A imagem dominante é a das mesas na vastidão do espaço. As mesas contêm centenas de desenhos, livros, jornais e maquetas. E cada uma delas contém ainda numa estratificação horizontal de conteúdos várias camadas de informação. E para poder compreender a densidade há que mergulhar, com tempo, nestes extractos.

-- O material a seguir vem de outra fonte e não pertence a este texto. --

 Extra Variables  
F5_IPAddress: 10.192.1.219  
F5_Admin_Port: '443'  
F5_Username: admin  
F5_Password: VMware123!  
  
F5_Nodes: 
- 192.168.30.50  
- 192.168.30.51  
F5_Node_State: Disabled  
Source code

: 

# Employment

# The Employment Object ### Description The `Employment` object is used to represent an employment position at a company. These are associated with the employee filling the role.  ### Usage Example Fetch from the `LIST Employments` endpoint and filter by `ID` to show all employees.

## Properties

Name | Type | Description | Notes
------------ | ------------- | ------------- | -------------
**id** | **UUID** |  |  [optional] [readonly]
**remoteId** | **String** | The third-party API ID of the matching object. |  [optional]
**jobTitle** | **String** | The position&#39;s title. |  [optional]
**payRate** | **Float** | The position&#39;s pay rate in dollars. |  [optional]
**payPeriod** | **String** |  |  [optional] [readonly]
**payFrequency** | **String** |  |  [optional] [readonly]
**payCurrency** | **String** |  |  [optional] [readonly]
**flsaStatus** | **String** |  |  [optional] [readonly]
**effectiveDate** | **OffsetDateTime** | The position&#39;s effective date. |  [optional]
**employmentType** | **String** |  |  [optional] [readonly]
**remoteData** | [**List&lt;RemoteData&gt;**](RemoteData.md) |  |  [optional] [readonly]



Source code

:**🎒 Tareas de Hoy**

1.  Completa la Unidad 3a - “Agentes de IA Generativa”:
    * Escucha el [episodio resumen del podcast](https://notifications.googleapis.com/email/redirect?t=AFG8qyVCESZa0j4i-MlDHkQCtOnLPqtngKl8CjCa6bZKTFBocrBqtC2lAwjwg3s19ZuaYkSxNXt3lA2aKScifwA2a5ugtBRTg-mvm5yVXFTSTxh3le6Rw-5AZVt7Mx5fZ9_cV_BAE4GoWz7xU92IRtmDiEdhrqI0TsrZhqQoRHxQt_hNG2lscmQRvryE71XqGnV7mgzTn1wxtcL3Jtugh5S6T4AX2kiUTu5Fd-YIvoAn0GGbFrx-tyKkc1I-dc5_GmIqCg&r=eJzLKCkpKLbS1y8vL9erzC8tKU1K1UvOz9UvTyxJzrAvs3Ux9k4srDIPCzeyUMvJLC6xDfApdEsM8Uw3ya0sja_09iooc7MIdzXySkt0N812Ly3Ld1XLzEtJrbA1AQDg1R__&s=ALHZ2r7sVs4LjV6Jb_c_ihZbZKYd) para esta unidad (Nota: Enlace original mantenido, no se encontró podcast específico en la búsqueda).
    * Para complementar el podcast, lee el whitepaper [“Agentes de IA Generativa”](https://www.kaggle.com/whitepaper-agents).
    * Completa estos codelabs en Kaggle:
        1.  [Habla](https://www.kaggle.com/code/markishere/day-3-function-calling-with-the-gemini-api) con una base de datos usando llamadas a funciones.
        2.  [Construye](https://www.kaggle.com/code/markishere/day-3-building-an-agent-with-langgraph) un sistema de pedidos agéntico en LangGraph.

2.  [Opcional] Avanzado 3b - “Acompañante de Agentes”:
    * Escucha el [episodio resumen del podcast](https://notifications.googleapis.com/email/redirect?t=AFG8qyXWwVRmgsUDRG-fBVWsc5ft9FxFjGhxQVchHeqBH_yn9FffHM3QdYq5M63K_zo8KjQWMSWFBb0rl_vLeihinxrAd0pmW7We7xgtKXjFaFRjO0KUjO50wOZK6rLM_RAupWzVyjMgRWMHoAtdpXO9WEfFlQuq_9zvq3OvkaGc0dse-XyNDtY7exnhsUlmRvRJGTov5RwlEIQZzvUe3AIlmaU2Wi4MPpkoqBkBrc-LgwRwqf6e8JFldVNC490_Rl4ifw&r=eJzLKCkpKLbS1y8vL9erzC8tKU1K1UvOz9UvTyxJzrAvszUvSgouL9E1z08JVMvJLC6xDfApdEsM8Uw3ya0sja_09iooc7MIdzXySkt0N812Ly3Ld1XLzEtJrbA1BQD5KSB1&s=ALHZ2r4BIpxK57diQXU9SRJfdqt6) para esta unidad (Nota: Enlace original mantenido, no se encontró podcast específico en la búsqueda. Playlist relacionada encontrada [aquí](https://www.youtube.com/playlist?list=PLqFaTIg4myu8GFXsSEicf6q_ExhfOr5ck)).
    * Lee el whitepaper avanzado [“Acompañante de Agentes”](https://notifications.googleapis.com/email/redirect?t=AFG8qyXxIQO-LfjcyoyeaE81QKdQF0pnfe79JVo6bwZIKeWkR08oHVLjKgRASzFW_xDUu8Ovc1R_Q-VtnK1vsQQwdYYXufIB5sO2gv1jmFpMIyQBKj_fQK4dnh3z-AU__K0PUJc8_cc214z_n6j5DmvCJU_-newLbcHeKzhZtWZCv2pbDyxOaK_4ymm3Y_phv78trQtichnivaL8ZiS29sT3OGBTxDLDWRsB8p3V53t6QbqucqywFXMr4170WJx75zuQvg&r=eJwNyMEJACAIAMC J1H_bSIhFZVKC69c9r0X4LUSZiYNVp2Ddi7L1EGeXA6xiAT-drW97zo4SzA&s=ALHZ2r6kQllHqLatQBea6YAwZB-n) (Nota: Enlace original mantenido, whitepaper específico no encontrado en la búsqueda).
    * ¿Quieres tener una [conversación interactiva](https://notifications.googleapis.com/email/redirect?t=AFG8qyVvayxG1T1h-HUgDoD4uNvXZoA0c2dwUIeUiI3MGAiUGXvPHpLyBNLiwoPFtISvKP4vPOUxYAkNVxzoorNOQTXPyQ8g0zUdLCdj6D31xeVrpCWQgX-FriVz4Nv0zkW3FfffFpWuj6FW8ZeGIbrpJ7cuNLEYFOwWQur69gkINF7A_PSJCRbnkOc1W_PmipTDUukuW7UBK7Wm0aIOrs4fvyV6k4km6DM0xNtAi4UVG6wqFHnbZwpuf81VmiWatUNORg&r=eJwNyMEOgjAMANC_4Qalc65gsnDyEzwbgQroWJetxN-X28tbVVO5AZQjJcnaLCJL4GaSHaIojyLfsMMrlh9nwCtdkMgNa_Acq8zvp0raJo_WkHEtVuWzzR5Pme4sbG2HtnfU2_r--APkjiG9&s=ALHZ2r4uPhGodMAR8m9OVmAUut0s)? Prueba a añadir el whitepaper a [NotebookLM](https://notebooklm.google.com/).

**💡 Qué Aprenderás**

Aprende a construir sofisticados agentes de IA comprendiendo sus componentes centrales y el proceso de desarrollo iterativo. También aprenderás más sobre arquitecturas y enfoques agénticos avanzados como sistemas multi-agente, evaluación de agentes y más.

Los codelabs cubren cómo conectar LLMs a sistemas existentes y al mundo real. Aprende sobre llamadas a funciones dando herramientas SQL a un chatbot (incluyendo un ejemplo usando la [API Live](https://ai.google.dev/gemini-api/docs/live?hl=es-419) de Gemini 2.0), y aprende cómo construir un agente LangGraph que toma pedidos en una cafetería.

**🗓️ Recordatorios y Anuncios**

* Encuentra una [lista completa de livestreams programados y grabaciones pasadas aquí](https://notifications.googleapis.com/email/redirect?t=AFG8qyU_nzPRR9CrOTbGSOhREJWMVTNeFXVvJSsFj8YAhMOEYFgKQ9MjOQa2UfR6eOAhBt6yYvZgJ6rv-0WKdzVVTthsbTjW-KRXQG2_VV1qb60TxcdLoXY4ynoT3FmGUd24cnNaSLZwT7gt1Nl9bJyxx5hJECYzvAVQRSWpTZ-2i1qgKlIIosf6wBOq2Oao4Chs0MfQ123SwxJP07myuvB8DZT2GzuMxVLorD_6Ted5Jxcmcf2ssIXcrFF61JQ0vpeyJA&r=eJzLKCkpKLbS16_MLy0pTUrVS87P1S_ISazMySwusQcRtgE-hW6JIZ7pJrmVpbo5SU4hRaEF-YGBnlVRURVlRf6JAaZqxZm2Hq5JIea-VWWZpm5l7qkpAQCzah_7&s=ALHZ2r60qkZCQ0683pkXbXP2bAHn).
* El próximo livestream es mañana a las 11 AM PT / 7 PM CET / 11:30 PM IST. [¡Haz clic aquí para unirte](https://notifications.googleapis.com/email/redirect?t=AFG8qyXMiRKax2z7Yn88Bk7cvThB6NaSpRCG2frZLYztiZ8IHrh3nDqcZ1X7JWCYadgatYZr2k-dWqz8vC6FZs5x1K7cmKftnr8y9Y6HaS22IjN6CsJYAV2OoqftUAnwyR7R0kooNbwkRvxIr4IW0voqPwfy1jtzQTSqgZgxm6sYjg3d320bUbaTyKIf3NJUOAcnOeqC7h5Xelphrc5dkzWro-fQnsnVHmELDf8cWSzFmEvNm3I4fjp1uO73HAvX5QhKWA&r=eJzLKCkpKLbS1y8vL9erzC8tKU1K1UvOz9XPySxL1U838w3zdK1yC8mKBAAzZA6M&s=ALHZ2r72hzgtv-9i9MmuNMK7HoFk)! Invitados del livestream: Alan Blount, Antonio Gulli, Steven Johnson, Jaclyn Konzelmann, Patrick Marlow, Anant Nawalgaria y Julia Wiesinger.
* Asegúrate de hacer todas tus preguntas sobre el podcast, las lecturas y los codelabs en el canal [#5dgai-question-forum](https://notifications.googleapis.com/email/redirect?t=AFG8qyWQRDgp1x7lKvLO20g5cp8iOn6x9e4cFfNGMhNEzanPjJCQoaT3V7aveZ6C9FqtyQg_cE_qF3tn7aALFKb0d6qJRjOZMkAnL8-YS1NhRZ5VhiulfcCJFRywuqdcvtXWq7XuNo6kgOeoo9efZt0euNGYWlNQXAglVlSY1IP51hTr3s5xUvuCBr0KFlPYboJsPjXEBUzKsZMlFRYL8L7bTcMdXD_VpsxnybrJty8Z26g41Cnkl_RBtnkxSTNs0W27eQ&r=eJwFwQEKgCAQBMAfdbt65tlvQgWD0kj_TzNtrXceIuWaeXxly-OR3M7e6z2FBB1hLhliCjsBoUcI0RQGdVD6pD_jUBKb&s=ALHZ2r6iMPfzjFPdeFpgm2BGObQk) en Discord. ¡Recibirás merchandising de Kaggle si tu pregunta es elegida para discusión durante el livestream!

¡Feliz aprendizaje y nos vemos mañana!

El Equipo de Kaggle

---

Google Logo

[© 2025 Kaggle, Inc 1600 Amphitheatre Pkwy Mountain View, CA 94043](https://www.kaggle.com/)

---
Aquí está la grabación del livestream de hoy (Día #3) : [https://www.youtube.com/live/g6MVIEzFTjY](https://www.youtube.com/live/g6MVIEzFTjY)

Mas o comissário não abdicou de uma narrativa estrutural com um nexo cronológico. O primeiro sector, intitulado A arquitectura para hoje: quando os edifícios moldam o espaço colectivo (1957-1965), é o que mais se relaciona com a prática da arquitectura. Aqui podemos ver os projectos de habitação, com a convicção do seu papel no espaço colectivo e individual da sociedade, que moldaram o interesse de Portas nestes anos. Daí em diante o arquitecto iria privilegiar o “desenho do chão” relativizando o protagonismo da arquitectura. É o segundo sector, A Cidade como Arquitectura. Quando o espaço colectivo molda os edifícios (1962-1974). E aí estão obras como a Igreja do Sagrado Coração de Jesus em Lisboa, de 1962, feita em co-autoria com Nuno Teotónio Pereira e hoje classificada como Monumento Nacional, que embora sendo um edifício já está a falar de modos de intervir na cidade, com as suas conexões urbanas e espaços colectivos.

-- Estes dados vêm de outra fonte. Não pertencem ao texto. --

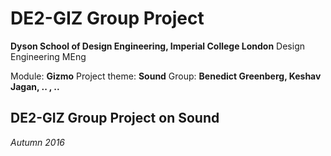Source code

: # DE2-GIZ Group Project

**Dyson School of Design Engineering, Imperial College London**
Design Engineering MEng

Module: **Gizmo**
Project theme: **Sound**
Group: **Benedict Greenberg, Keshav Jagan, .. , ..**

## DE2-GIZ Group Project on Sound
*Autumn 2016*


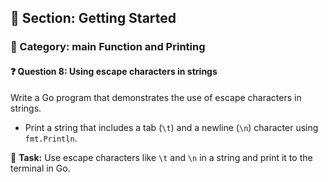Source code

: ## 📘 Section: Getting Started  
### 🔹 Category: main Function and Printing  
#### ❓ Question 8: Using escape characters in strings

Write a Go program that demonstrates the use of escape characters in strings.

- Print a string that includes a tab (`\t`) and a newline (`\n`) character using `fmt.Println`.

🔧 **Task:** Use escape characters like `\t` and `\n` in a string and print it to the terminal in Go.
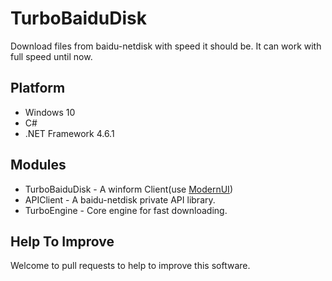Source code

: # TurboBaiduDisk
Download files from baidu-netdisk with speed it should be. It can work with full speed until now.
## Platform
* Windows 10
* C#
* .NET Framework 4.6.1
## Modules
* TurboBaiduDisk - A winform Client(use [ModernUI](https://github.com/peters/winforms-modernui))
* APIClient - A baidu-netdisk private API library.
* TurboEngine - Core engine for fast downloading.
## Help To Improve
Welcome to pull requests to help to improve this software.
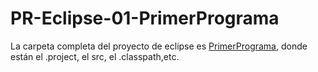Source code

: # PR-Eclipse-01-PrimerPrograma
La carpeta completa del proyecto de eclipse es [PrimerPrograma](https://github.com/smefrag2310/PR-Eclipse-01-PrimerPrograma/commit/e7844d8f7bb5588742b93473b0be9a0233d6bbbb), donde están el .project, el src, el .classpath,etc.

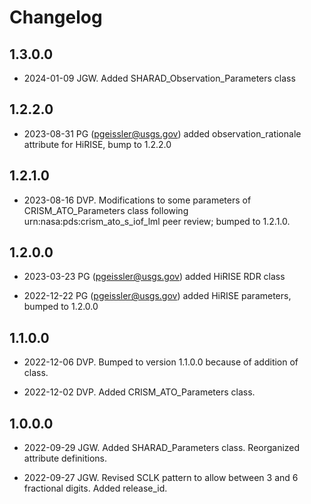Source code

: # Changelog

## 1.3.0.0
- 2024-01-09 JGW. Added SHARAD_Observation_Parameters class

## 1.2.2.0
- 2023-08-31 PG (pgeissler@usgs.gov) added observation_rationale attribute for HiRISE, bump to 1.2.2.0

## 1.2.1.0
- 2023-08-16 DVP. Modifications to some parameters of CRISM_ATO_Parameters class
  following urn:nasa:pds:crism_ato_s_iof_lml peer review; bumped to 1.2.1.0.

## 1.2.0.0
- 2023-03-23 PG (pgeissler@usgs.gov) added HiRISE RDR class

- 2022-12-22 PG (pgeissler@usgs.gov) added HiRISE parameters, bumped to 1.2.0.0

## 1.1.0.0
- 2022-12-06 DVP. Bumped to version 1.1.0.0 because of addition of class.

- 2022-12-02 DVP. Added CRISM_ATO_Parameters class.

## 1.0.0.0
- 2022-09-29 JGW. Added SHARAD_Parameters class. Reorganized attribute definitions.

- 2022-09-27 JGW. Revised SCLK pattern to allow between 3 and 6 fractional digits. Added release_id.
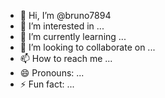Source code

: - 👋 Hi, I’m @bruno7894
- 👀 I’m interested in ...
- 🌱 I’m currently learning ...
- 💞️ I’m looking to collaborate on ...
- 📫 How to reach me ...
- 😄 Pronouns: ...
- ⚡ Fun fact: ...

<!---
bruno7894/bruno7894 is a ✨ special ✨ repository because its `README.md` (this file) appears on your GitHub profile.
You can click the Preview link to take a look at your changes.
img = new SimpleImage("img/circulo.bmp");
img.setZoom(20);
print(img);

No 25 de Abril de 1974 Portas é chamado a dirigir a Secretaria de Estado da Habitação e Urbanismo. Tema vertiginoso nos anos da revolução quando a questão da habitação está à beira da explosão social. É o momento em que o arquitecto, que se afirma um reformista e não um revolucionário, assume o papel do decisor, tornando realidade as suas investigações sobre participação. As Operações S.A.A.L. são fruto deste período que na exposição corresponde ao terceiro sector, O processo também desenha: da participação à gestão do Habitat (1969-1989). Aí está, numa das mesas, o despacho que deu origem ao S.A.A.L. corrigido pela mão do próprio Portas.

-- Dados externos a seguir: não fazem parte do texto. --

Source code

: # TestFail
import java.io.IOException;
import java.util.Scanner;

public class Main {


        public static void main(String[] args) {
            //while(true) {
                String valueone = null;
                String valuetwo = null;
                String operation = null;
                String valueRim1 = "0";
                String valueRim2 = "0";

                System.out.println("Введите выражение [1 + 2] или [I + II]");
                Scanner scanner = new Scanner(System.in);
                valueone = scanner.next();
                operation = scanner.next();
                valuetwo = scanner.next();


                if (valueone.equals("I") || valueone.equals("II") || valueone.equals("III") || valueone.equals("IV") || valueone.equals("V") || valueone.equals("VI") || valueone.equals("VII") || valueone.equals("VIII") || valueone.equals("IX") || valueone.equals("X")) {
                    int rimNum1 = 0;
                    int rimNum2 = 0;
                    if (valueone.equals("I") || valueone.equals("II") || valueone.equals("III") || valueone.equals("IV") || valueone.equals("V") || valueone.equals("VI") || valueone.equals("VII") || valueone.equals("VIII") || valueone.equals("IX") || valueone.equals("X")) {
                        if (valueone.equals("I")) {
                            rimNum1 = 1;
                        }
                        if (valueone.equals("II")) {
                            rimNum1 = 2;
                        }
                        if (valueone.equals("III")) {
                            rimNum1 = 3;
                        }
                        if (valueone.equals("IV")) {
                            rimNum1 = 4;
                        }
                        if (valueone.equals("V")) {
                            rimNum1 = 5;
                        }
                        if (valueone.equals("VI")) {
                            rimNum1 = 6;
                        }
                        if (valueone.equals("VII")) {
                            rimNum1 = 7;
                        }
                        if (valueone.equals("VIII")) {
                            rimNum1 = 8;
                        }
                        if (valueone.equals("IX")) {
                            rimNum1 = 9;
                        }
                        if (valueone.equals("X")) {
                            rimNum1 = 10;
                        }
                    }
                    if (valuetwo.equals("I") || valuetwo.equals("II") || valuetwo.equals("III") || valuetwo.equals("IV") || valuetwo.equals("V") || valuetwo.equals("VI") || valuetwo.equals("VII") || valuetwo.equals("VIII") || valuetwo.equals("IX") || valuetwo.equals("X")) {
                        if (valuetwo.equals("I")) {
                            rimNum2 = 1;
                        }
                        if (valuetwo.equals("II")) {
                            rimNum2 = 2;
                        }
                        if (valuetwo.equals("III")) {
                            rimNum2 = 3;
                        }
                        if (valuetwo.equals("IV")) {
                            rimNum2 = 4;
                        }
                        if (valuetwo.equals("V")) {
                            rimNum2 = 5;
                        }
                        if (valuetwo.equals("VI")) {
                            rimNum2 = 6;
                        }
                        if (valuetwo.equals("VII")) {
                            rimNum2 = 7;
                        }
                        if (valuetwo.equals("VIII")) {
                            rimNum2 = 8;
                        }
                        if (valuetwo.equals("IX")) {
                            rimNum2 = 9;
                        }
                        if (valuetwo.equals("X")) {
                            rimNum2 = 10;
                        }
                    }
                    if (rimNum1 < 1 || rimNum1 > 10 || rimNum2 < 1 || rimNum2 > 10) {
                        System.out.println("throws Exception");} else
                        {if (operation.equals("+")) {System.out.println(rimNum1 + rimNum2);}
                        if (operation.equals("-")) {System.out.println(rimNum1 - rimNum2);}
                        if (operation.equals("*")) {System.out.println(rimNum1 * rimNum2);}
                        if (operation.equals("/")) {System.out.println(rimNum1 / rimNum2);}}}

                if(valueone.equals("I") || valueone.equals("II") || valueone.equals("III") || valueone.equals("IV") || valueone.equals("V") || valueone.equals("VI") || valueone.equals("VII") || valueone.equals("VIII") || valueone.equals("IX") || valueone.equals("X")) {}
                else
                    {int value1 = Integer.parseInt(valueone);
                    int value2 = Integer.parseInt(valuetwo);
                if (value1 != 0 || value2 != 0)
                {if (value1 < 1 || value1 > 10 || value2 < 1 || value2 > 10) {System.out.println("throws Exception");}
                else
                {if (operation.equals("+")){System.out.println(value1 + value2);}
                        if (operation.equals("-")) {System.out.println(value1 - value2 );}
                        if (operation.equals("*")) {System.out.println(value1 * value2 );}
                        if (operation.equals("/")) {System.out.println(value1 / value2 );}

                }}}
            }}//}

Com a década de 1980 os municípios assumem um protagonismo renovado e a gestão do território um questão em aberto. Portas aí estaria interessado na figura do Plano Director Municipal. Estamos no quarto sector das Novas Políticas Urbanas: o planeamento municipal de escala variável (1978-1998) mas também no quinto A Cidade como Obra Aberta: entre o desenho do chão e o projecto urbano (1988-2008).

E no sexto e último sector o confronto sem síntese - com “convicção e incerteza”, título de uma entrevista que deu ao Jornal de Letras em 2006 - com a cidade subjectiva. Aquela onde mora a esmagadora maioria da população, aquela que resiste a uma modelação sistémica, aquela que aparenta não ser domesticável. É a proposta desconcertante de aceitarmos a forma da cidade disposta de modo não linear ou sequencial. Portas chama-lhe o “Hipertexto urbano”.